──────── Extracted material

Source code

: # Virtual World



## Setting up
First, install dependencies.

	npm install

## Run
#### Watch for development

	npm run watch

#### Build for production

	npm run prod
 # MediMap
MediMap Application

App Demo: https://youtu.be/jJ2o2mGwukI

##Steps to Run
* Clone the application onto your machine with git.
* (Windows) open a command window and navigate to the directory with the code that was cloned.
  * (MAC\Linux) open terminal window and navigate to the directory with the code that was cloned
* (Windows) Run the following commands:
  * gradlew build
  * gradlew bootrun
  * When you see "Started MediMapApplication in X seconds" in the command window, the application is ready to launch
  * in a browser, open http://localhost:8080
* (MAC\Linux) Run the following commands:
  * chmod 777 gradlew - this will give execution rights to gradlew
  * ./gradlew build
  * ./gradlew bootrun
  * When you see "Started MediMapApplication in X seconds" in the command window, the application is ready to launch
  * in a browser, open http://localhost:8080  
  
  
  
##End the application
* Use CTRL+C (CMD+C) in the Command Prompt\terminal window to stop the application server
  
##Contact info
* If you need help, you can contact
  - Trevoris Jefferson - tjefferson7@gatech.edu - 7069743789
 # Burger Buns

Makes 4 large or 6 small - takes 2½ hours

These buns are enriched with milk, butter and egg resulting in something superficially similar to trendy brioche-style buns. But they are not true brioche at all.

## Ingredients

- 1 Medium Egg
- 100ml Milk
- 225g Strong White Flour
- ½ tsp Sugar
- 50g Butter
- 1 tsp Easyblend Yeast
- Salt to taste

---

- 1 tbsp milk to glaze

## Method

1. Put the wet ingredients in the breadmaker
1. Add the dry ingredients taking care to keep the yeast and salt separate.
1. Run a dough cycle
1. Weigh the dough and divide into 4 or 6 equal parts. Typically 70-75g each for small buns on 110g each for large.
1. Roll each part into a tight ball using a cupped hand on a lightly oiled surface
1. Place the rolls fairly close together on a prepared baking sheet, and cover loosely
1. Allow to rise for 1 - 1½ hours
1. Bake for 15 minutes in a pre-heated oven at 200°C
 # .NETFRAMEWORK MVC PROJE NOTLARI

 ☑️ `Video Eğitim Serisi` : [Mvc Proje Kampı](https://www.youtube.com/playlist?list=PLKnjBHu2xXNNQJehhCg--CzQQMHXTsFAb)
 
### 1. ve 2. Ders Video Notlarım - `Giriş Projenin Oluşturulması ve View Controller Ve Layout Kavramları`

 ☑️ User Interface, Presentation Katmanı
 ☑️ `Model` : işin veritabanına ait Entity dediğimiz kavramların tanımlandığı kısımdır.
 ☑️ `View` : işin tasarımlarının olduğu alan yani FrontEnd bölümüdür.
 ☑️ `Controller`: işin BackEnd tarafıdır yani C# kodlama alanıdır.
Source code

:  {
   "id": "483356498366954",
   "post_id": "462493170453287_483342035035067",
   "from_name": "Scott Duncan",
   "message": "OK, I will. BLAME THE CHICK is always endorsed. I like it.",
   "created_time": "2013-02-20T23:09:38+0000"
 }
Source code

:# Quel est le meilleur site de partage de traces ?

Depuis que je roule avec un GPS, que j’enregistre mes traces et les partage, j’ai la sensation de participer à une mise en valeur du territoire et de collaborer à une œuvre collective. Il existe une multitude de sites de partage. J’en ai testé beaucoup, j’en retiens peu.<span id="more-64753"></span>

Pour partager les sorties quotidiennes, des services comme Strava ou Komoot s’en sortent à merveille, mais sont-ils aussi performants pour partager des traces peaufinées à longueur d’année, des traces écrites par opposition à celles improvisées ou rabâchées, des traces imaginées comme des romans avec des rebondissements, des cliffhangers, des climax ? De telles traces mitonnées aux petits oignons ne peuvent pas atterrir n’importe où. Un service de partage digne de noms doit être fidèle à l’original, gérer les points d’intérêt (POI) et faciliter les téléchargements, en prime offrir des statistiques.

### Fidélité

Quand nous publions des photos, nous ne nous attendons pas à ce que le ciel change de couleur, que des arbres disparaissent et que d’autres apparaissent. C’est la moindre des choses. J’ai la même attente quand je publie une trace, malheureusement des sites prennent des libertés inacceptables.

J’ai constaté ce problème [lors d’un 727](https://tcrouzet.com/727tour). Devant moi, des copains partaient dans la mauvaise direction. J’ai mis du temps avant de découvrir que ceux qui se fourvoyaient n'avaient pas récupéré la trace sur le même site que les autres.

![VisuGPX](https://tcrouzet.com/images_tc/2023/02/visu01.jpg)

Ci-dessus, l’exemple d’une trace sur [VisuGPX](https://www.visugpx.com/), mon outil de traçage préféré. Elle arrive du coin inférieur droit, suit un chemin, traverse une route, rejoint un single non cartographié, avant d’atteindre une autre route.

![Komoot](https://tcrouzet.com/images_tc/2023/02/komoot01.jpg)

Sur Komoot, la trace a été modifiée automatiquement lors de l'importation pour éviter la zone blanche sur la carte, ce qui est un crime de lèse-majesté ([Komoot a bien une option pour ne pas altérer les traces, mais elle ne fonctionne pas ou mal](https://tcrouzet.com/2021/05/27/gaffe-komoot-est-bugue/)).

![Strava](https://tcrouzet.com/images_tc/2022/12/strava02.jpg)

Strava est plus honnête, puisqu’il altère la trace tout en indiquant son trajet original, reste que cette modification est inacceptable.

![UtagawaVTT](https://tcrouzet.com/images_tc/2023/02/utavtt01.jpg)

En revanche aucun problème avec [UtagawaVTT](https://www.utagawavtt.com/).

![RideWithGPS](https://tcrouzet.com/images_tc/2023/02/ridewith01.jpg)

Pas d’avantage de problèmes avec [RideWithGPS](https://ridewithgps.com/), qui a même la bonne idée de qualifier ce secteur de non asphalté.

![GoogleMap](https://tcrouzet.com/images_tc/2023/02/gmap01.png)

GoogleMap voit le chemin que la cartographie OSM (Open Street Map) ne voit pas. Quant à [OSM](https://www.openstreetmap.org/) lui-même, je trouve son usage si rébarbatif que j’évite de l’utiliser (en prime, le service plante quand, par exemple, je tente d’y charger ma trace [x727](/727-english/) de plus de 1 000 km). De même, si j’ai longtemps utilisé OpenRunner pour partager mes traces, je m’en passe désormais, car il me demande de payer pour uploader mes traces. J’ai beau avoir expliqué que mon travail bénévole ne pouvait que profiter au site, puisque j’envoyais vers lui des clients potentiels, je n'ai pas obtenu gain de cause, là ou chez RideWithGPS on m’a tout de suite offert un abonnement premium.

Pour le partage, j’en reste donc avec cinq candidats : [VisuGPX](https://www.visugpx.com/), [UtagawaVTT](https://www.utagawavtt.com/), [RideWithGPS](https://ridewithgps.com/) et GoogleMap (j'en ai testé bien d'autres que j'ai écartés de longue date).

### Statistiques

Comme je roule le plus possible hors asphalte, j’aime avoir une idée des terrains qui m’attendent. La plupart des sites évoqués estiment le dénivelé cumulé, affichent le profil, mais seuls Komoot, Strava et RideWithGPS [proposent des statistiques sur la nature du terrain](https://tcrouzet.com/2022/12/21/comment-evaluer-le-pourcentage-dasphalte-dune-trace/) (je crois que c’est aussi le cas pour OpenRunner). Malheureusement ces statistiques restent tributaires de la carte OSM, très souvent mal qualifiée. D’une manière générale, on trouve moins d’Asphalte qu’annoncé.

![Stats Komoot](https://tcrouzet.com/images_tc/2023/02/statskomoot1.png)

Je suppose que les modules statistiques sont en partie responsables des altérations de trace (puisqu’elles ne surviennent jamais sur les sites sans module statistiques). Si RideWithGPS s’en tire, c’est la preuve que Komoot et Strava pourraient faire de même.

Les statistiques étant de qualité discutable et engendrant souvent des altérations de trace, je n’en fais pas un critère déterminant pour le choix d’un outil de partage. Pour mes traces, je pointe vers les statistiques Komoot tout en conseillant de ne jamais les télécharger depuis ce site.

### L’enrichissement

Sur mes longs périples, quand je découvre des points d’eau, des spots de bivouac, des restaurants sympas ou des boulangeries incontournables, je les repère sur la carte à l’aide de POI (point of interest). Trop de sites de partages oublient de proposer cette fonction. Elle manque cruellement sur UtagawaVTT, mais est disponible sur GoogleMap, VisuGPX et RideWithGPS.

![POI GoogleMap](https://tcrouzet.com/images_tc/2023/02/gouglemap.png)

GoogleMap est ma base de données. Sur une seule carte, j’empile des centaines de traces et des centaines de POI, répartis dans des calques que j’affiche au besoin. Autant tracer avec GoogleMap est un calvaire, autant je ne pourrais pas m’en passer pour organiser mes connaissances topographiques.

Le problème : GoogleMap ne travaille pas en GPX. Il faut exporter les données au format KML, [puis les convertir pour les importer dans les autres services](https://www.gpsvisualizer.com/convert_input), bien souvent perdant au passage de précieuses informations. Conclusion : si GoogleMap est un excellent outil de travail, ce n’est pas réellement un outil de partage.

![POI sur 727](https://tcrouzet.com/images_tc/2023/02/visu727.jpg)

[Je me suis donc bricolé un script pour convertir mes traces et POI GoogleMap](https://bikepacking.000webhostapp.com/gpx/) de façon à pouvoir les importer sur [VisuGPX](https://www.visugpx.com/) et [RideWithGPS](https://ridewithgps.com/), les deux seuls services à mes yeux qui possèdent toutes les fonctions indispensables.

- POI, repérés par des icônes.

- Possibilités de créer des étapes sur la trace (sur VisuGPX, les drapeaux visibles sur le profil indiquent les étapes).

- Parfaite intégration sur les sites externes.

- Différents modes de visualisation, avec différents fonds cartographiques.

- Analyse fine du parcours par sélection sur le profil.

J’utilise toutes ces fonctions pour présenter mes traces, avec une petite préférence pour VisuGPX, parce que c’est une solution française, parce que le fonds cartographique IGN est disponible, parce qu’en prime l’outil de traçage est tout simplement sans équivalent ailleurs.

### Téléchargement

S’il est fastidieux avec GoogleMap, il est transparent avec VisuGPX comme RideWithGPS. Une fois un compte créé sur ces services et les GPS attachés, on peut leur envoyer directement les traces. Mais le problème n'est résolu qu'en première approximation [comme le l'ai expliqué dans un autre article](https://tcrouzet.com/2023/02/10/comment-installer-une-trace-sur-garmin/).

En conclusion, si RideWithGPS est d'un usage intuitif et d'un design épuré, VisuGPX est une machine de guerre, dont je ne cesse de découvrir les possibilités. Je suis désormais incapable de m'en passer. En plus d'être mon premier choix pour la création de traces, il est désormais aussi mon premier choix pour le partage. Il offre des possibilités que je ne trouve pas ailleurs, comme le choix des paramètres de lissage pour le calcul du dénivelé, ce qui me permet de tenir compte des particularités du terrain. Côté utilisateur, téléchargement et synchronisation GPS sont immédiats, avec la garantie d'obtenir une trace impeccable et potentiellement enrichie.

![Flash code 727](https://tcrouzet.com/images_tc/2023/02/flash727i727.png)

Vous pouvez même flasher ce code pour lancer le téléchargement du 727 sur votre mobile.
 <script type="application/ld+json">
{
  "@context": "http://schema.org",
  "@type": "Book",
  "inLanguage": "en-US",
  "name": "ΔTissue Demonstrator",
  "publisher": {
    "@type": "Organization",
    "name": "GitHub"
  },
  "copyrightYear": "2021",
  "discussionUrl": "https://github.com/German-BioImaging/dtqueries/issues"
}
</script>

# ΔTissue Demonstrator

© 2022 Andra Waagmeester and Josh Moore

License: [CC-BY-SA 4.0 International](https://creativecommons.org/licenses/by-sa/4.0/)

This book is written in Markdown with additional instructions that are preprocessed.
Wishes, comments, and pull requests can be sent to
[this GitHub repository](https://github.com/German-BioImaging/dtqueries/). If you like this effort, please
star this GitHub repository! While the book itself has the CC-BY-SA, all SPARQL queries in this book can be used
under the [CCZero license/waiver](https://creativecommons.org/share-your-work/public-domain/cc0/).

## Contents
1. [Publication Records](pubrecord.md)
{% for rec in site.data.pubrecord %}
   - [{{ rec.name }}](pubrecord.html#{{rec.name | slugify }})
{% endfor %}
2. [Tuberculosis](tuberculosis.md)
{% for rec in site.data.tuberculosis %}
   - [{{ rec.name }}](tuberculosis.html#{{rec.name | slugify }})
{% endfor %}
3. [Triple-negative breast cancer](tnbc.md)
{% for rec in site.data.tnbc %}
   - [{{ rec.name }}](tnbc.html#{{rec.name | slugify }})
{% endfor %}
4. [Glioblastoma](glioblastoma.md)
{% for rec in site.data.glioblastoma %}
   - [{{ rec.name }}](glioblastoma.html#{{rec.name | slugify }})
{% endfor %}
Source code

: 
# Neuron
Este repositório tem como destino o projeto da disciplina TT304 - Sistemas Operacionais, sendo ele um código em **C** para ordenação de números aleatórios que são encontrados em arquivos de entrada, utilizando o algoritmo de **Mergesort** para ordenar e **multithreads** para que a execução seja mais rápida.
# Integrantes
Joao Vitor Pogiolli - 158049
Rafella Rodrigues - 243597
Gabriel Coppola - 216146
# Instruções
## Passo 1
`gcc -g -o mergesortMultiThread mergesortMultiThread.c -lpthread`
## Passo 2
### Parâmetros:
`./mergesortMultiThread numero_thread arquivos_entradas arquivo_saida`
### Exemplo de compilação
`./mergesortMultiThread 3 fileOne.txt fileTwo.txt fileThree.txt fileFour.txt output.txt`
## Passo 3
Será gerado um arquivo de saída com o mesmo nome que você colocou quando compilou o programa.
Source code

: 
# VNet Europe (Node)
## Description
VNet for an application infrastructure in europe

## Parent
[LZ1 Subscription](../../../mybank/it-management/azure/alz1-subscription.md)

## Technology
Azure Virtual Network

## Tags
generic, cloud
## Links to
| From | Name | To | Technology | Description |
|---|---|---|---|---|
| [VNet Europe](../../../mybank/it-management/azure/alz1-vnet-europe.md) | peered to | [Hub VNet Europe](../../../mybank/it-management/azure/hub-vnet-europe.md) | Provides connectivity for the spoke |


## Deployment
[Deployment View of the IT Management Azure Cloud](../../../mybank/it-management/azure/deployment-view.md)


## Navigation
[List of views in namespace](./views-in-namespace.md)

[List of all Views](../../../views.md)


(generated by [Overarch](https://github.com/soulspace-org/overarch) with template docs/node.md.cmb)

────────────────

Task item:
Take each line above that holds the string "compte" and copy it.

Exercise answer:
S’il est fastidieux avec GoogleMap, il est transparent avec VisuGPX comme RideWithGPS. Une fois un compte créé sur ces services et les GPS attachés, on peut leur envoyer directement les traces. Mais le problème n'est résolu qu'en première approximation [comme le l'ai expliqué dans un autre article](https://tcrouzet.com/2023/02/10/comment-installer-une-trace-sur-garmin/).
En conclusion, si RideWithGPS est d'un usage intuitif et d'un design épuré, VisuGPX est une machine de guerre, dont je ne cesse de découvrir les possibilités. Je suis désormais incapable de m'en passer. En plus d'être mon premier choix pour la création de traces, il est désormais aussi mon premier choix pour le partage. Il offre des possibilités que je ne trouve pas ailleurs, comme le choix des paramètres de lissage pour le calcul du dénivelé, ce qui me permet de tenir compte des particularités du terrain. Côté utilisateur, téléchargement et synchronisation GPS sont immédiats, avec la garantie d'obtenir une trace impeccable et potentiellement enrichie.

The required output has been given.